* [Problem] Print the listing below exactly, minus its pictures.

* [Excerpted records]
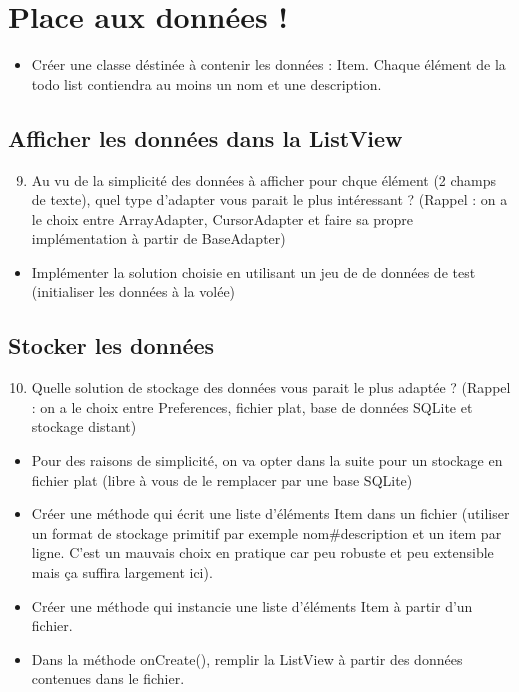 \documentclass{article}
\begin{document}
 \section{Place aux données !}
 \begin{itemize}
  \item Créer une classe déstinée à contenir les données : Item. Chaque élément de la todo list contiendra au moins un nom et une description.
 \end{itemize}
 \subsection{Afficher les données dans la ListView}
   \begin{enumerate}
 \setcounter{enumi}{8}
\item Au vu de la simplicité des données à afficher pour chque élément (2 champs de texte), quel type d'adapter vous parait le plus intéressant ? 
(Rappel : on a le choix entre ArrayAdapter, CursorAdapter et faire sa propre implémentation à partir de BaseAdapter)
\end{enumerate}
 \begin{itemize}
  \item Implémenter la solution choisie en utilisant un jeu de de données de test (initialiser les données à la volée)
 \end{itemize}
  \subsection{Stocker les données}
  \begin{enumerate}
 \setcounter{enumi}{9}
\item Quelle solution de stockage des données vous parait le plus adaptée ? (Rappel : on a le choix entre Preferences, fichier plat, base de données SQLite et stockage distant)
\end{enumerate}
 \begin{itemize}
  \item Pour des raisons de simplicité, on va opter dans la suite pour un stockage en fichier plat (libre à vous de le remplacer par une base SQLite)
  \item Créer une méthode qui écrit une liste d'éléments Item dans un fichier (utiliser un format de stockage primitif par exemple nom#description et un item par ligne. C'est un mauvais choix en pratique car peu robuste et peu extensible mais ça suffira largement ici).
  \item Créer une méthode qui instancie une liste d'éléments Item à partir d'un fichier.
  \item Dans la méthode onCreate(), remplir la ListView à partir des données contenues dans le fichier.
 \end{itemize}
\end{document}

* [Answer box]
 \documentclass{article}
\begin{document}
 \section{Place aux données !}
 \begin{itemize}
  \item Créer une classe déstinée à contenir les données : Item. Chaque élément de la todo list contiendra au moins un nom et une description.
 \end{itemize}
 \subsection{Afficher les données dans la ListView}
   \begin{enumerate}
 \setcounter{enumi}{8}
\item Au vu de la simplicité des données à afficher pour chque élément (2 champs de texte), quel type d'adapter vous parait le plus intéressant ? 
(Rappel : on a le choix entre ArrayAdapter, CursorAdapter et faire sa propre implémentation à partir de BaseAdapter)
\end{enumerate}
 \begin{itemize}
  \item Implémenter la solution choisie en utilisant un jeu de de données de test (initialiser les données à la volée)
 \end{itemize}
  \subsection{Stocker les données}
  \begin{enumerate}
 \setcounter{enumi}{9}
\item Quelle solution de stockage des données vous parait le plus adaptée ? (Rappel : on a le choix entre Preferences, fichier plat, base de données SQLite et stockage distant)
\end{enumerate}
 \begin{itemize}
  \item Pour des raisons de simplicité, on va opter dans la suite pour un stockage en fichier plat (libre à vous de le remplacer par une base SQLite)
  \item Créer une méthode qui écrit une liste d'éléments Item dans un fichier (utiliser un format de stockage primitif par exemple nom#description et un item par ligne. C'est un mauvais choix en pratique car peu robuste et peu extensible mais ça suffira largement ici).
  \item Créer une méthode qui instancie une liste d'éléments Item à partir d'un fichier.
  \item Dans la méthode onCreate(), remplir la ListView à partir des données contenues dans le fichier.
 \end{itemize}
\end{document}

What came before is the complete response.